## GOAL OF THE EXERCISE
Filter the entries down to the lines containing "payment", and copy those lines.

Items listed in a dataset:
--------------------------------

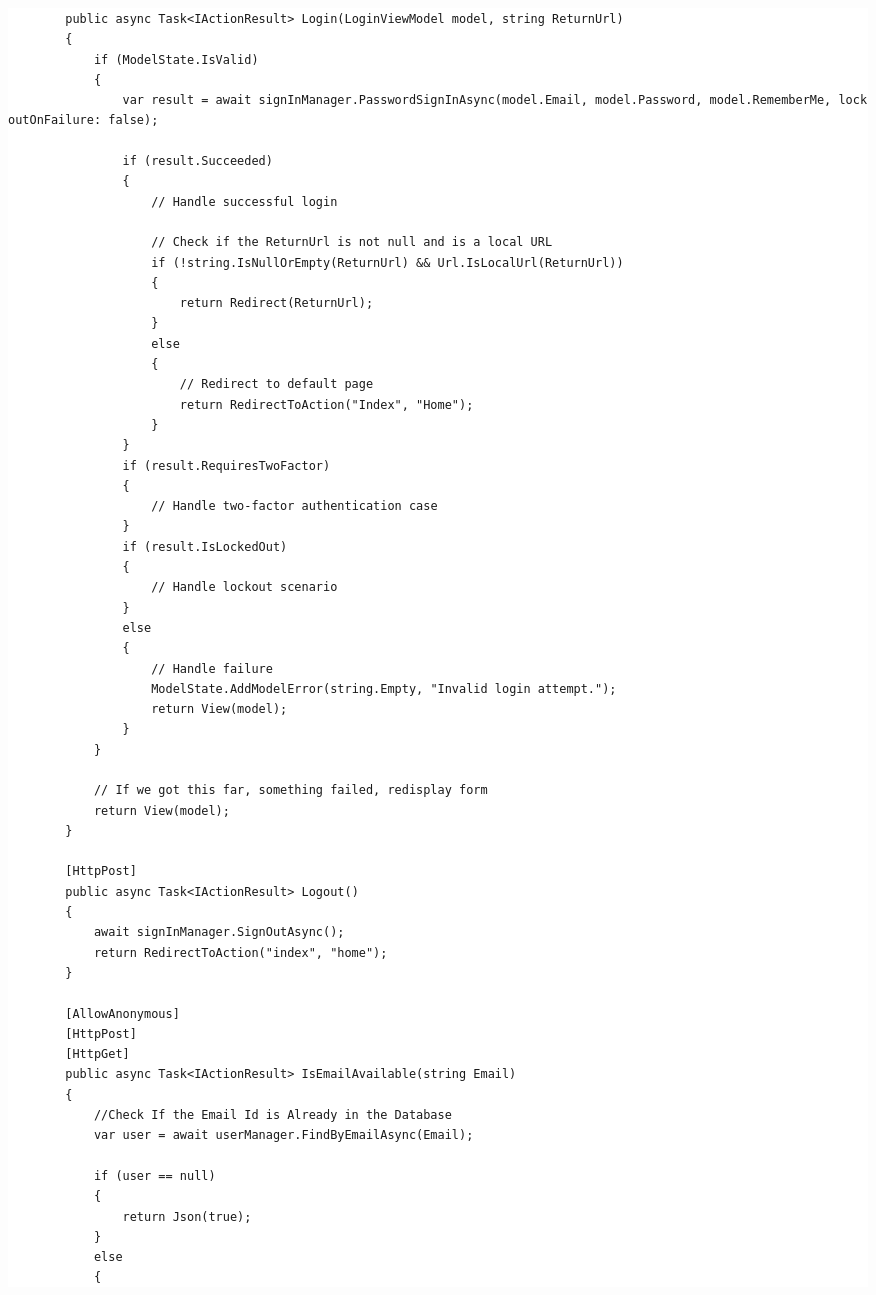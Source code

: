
 ```
        public async Task<IActionResult> Login(LoginViewModel model, string ReturnUrl)
        {
            if (ModelState.IsValid)
            {
                var result = await signInManager.PasswordSignInAsync(model.Email, model.Password, model.RememberMe, lockoutOnFailure: false);

                if (result.Succeeded)
                {
                    // Handle successful login

                    // Check if the ReturnUrl is not null and is a local URL
                    if (!string.IsNullOrEmpty(ReturnUrl) && Url.IsLocalUrl(ReturnUrl))
                    {
                        return Redirect(ReturnUrl);
                    }
                    else
                    {
                        // Redirect to default page
                        return RedirectToAction("Index", "Home");
                    }
                }
                if (result.RequiresTwoFactor)
                {
                    // Handle two-factor authentication case
                }
                if (result.IsLockedOut)
                {
                    // Handle lockout scenario
                }
                else
                {
                    // Handle failure
                    ModelState.AddModelError(string.Empty, "Invalid login attempt.");
                    return View(model);
                }
            }

            // If we got this far, something failed, redisplay form
            return View(model);
        }

        [HttpPost]
        public async Task<IActionResult> Logout()
        {
            await signInManager.SignOutAsync();
            return RedirectToAction("index", "home");
        }

        [AllowAnonymous]
        [HttpPost]
        [HttpGet]
        public async Task<IActionResult> IsEmailAvailable(string Email)
        {
            //Check If the Email Id is Already in the Database
            var user = await userManager.FindByEmailAsync(Email);

            if (user == null)
            {
                return Json(true);
            }
            else
            {
```
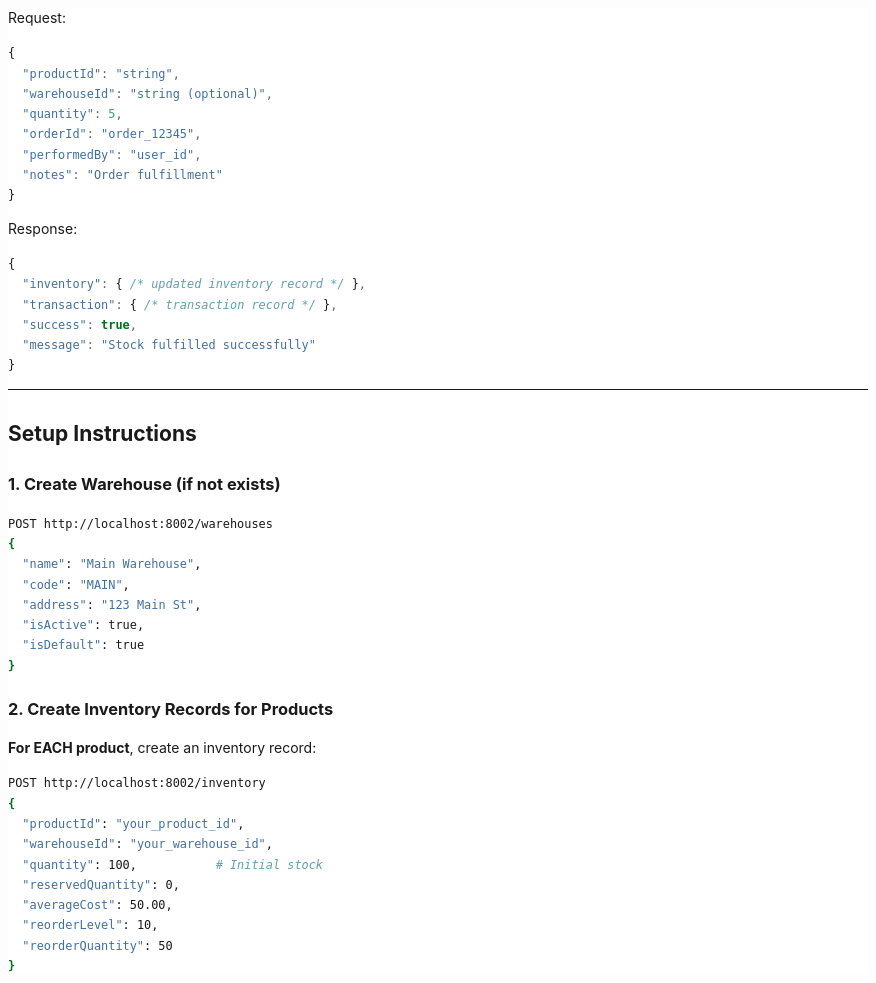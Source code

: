 Request:
```javascript
{
  "productId": "string",
  "warehouseId": "string (optional)",
  "quantity": 5,
  "orderId": "order_12345",
  "performedBy": "user_id",
  "notes": "Order fulfillment"
}
```

Response:
```javascript
{
  "inventory": { /* updated inventory record */ },
  "transaction": { /* transaction record */ },
  "success": true,
  "message": "Stock fulfilled successfully"
}
```

---

## Setup Instructions

### **1. Create Warehouse (if not exists)**

```bash
POST http://localhost:8002/warehouses
{
  "name": "Main Warehouse",
  "code": "MAIN",
  "address": "123 Main St",
  "isActive": true,
  "isDefault": true
}
```

### **2. Create Inventory Records for Products**

**For EACH product**, create an inventory record:

```bash
POST http://localhost:8002/inventory
{
  "productId": "your_product_id",
  "warehouseId": "your_warehouse_id",
  "quantity": 100,           # Initial stock
  "reservedQuantity": 0,
  "averageCost": 50.00,
  "reorderLevel": 10,
  "reorderQuantity": 50
}
```
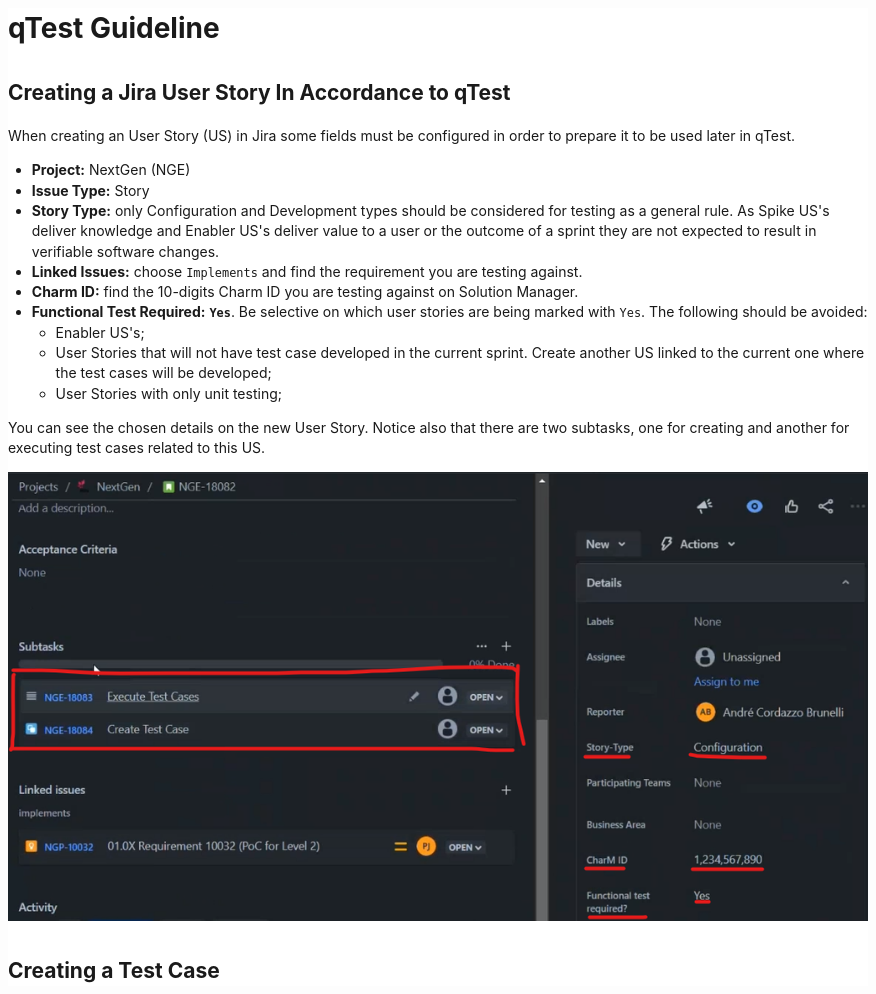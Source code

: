 # qTest Guideline

## Creating a Jira User Story In Accordance to qTest

When creating an User Story (US) in Jira some fields must be configured in order to prepare it to be used later in qTest. 

- **Project:** NextGen (NGE)
- **Issue Type:** Story
- **Story Type:** only Configuration and Development types should be considered for testing as a general rule. As Spike US's deliver knowledge and Enabler US's deliver value to a user or the outcome of a sprint they are not expected to result in verifiable software changes.
- **Linked Issues:** choose `Implements` and find the requirement you are testing against.
- **Charm ID:** find the 10-digits Charm ID you are testing against on Solution Manager.
- **Functional Test Required:** **`Yes`**. Be selective on which user stories are being marked with `Yes`. The following should be avoided:
  - Enabler US's;
  - User Stories that will not have test case developed in the current sprint. Create another US linked to the current one where the test cases will be developed;
  - User Stories with only unit testing;

You can see the chosen details on the new User Story. Notice also that there are two subtasks, one for creating and another for executing test cases related to this US. 

  ![qtest guideline - new user story](./images/qtest-guideline-new-user-story.png)

## Creating a Test Case
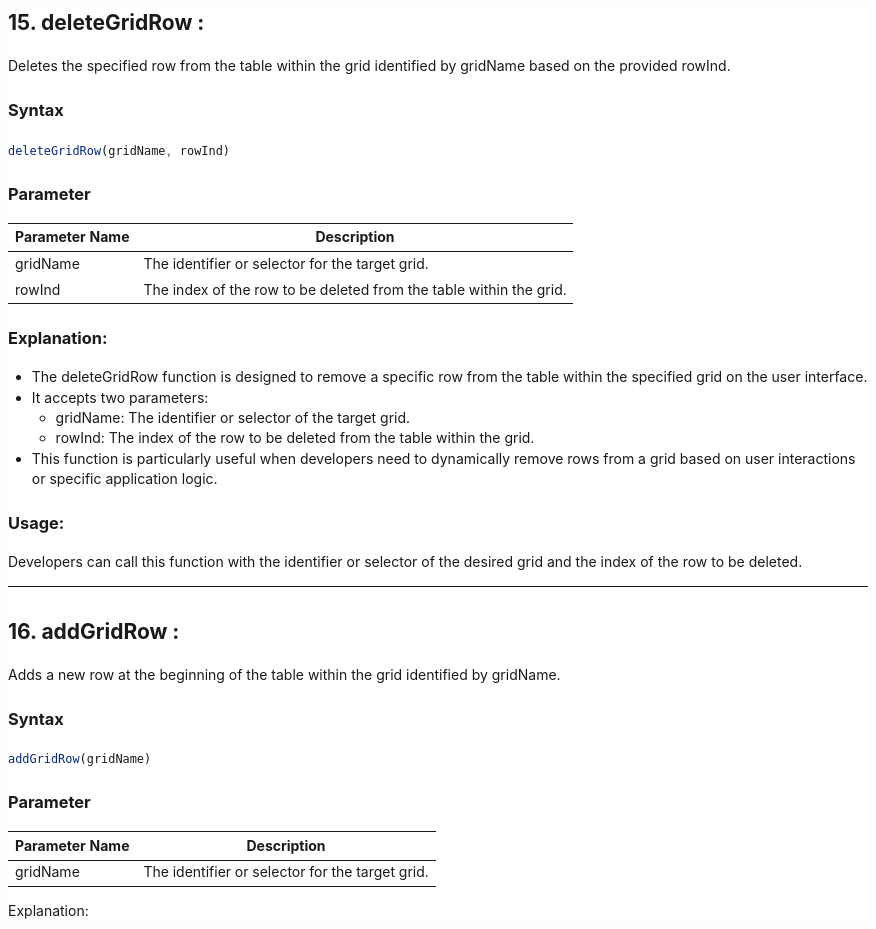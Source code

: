 ## 15. deleteGridRow : 

Deletes the specified row from the table within the grid identified by gridName based on the provided rowInd.

### Syntax

```js
deleteGridRow(gridName, rowInd)
```
### Parameter

| Parameter Name      | Description                                                                   |
| ------------------- | ----------------------------------------------------------------------------- |
| gridName | The identifier or selector for the target grid. |
| rowInd | The index of the row to be deleted from the table within the grid. |

### Explanation:

* The deleteGridRow function is designed to remove a specific row from the table within the specified grid on the user interface.
* It accepts two parameters:
   * gridName: The identifier or selector of the target grid.
   * rowInd: The index of the row to be deleted from the table within the grid.
* This function is particularly useful when developers need to dynamically remove rows from a grid based on user interactions or specific application logic.

### Usage:

Developers can call this function with the identifier or selector of the desired grid and the index of the row to be deleted.

******
## 16. addGridRow : 

Adds a new row at the beginning of the table within the grid identified by gridName.

### Syntax

```js
addGridRow(gridName)
```
### Parameter

| Parameter Name      | Description                                                                   |
| ------------------- | ----------------------------------------------------------------------------- |
| gridName | The identifier or selector for the target grid. |

Explanation:

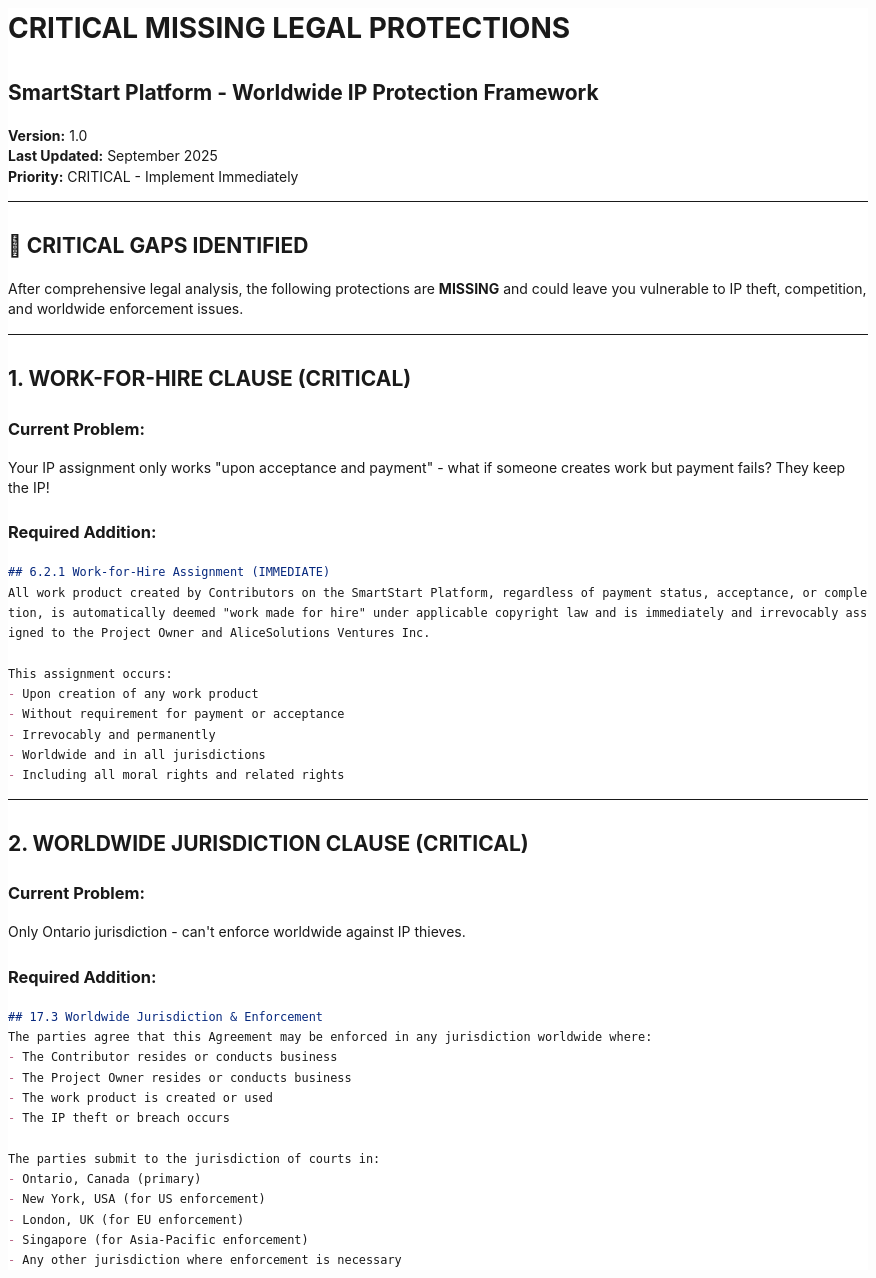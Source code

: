 # CRITICAL MISSING LEGAL PROTECTIONS
## SmartStart Platform - Worldwide IP Protection Framework

**Version:** 1.0  
**Last Updated:** September 2025  
**Priority:** CRITICAL - Implement Immediately

---

## 🚨 **CRITICAL GAPS IDENTIFIED**

After comprehensive legal analysis, the following protections are **MISSING** and could leave you vulnerable to IP theft, competition, and worldwide enforcement issues.

---

## 1. WORK-FOR-HIRE CLAUSE (CRITICAL)

### **Current Problem:**
Your IP assignment only works "upon acceptance and payment" - what if someone creates work but payment fails? They keep the IP!

### **Required Addition:**
```markdown
## 6.2.1 Work-for-Hire Assignment (IMMEDIATE)
All work product created by Contributors on the SmartStart Platform, regardless of payment status, acceptance, or completion, is automatically deemed "work made for hire" under applicable copyright law and is immediately and irrevocably assigned to the Project Owner and AliceSolutions Ventures Inc.

This assignment occurs:
- Upon creation of any work product
- Without requirement for payment or acceptance
- Irrevocably and permanently
- Worldwide and in all jurisdictions
- Including all moral rights and related rights
```

---

## 2. WORLDWIDE JURISDICTION CLAUSE (CRITICAL)

### **Current Problem:**
Only Ontario jurisdiction - can't enforce worldwide against IP thieves.

### **Required Addition:**
```markdown
## 17.3 Worldwide Jurisdiction & Enforcement
The parties agree that this Agreement may be enforced in any jurisdiction worldwide where:
- The Contributor resides or conducts business
- The Project Owner resides or conducts business  
- The work product is created or used
- The IP theft or breach occurs

The parties submit to the jurisdiction of courts in:
- Ontario, Canada (primary)
- New York, USA (for US enforcement)
- London, UK (for EU enforcement)
- Singapore (for Asia-Pacific enforcement)
- Any other jurisdiction where enforcement is necessary

```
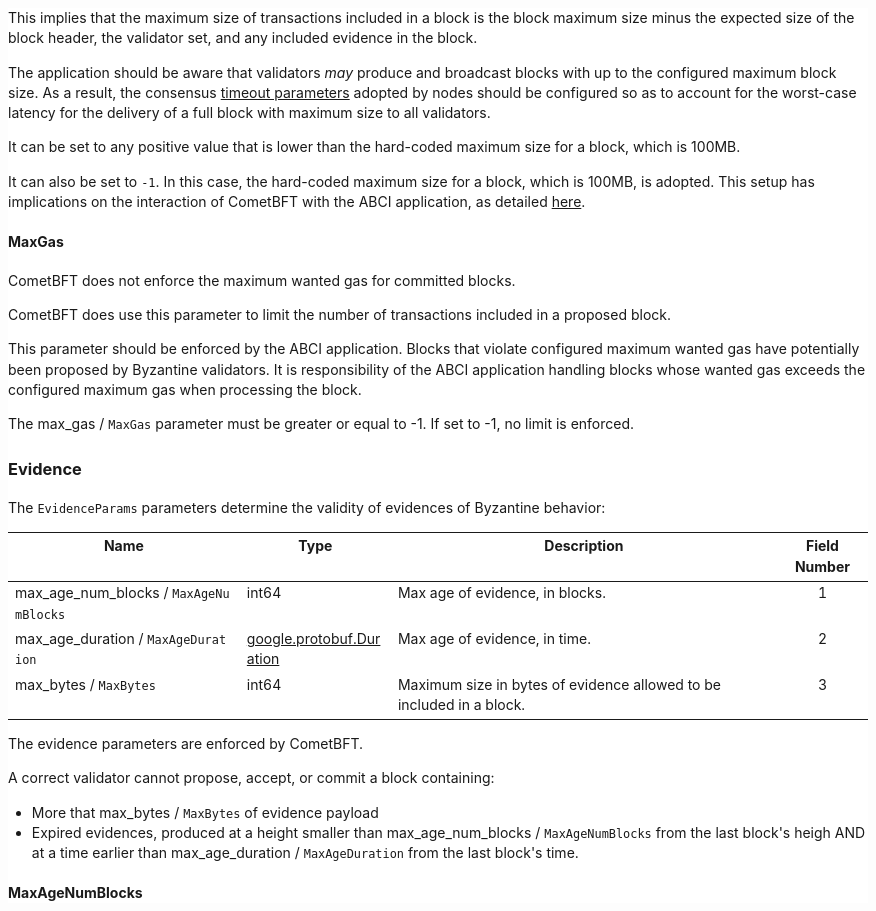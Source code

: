 This implies that the maximum size of transactions included in a block is the
block maximum size minus the expected size of the block header, the validator
set, and any included evidence in the block.

The application should be aware that validators _may_ produce and broadcast
blocks with up to the configured maximum block size.
As a result, the consensus
[timeout parameters](../../docs/explanation/core/configuration.md#consensus-timeouts-explained)
adopted by nodes should be configured so as to account for the worst-case
latency for the delivery of a full block with maximum size to all validators.

It can be set to any positive value that is lower than the hard-coded maximum
size for a block, which is 100MB.

It can also be set to `-1`.
In this case, the hard-coded maximum size for a block, which is 100MB, is adopted.
This setup has implications on the interaction of CometBFT with the ABCI
application, as detailed [here]().

#### MaxGas

CometBFT does not enforce the maximum wanted gas for committed blocks.

CometBFT does use this parameter to limit the number of transactions included
in a proposed block.

This parameter should be enforced by the ABCI application.
Blocks that violate configured maximum wanted gas have potentially been
proposed by Byzantine validators.
It is responsibility of the ABCI application handling blocks whose wanted gas
exceeds the configured maximum gas when processing the block.

The max_gas / `MaxGas` parameter must be greater or equal to -1.
If set to -1, no limit is enforced.

### Evidence

The `EvidenceParams` parameters determine the validity of evidences of Byzantine behavior:

| Name                                   | Type                                       | Description                                                          | Field Number |
|----------------------------------------|--------------------------------------------|----------------------------------------------------------------------|:------------:|
| max_age_num_blocks / `MaxAgeNumBlocks` | int64                                      | Max age of evidence, in blocks.                                      | 1            |
| max_age_duration / `MaxAgeDuration`    | [google.protobuf.Duration][proto-duration] | Max age of evidence, in time.                                        | 2            |
| max_bytes / `MaxBytes`                 | int64                                      | Maximum size in bytes of evidence allowed to be included in a block. | 3            |

The evidence parameters are enforced by CometBFT.

A correct validator cannot propose, accept, or commit a block containing:

- More that max_bytes / `MaxBytes` of evidence payload
- Expired evidences, produced at a height smaller than
  max_age_num_blocks / `MaxAgeNumBlocks` from the last block's heigh
  AND at a time earlier than max_age_duration / `MaxAgeDuration` from the last block's time.

#### MaxAgeNumBlocks


[pbts]: ../consensus/proposer-based-timestamp/README.md
[bfttime]: ../consensus/bft-time.md
[proto-duration]: https://protobuf.dev/reference/protobuf/google.protobuf/#duration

--------------------------------

## RESPONSE BELOW
Your IP assignment only works "upon acceptance and payment" - what if someone creates work but payment fails? They keep the IP!
All work product created by Contributors on the SmartStart Platform, regardless of payment status, acceptance, or completion, is automatically deemed "work made for hire" under applicable copyright law and is immediately and irrevocably assigned to the Project Owner and AliceSolutions Ventures Inc.
- Without requirement for payment or acceptance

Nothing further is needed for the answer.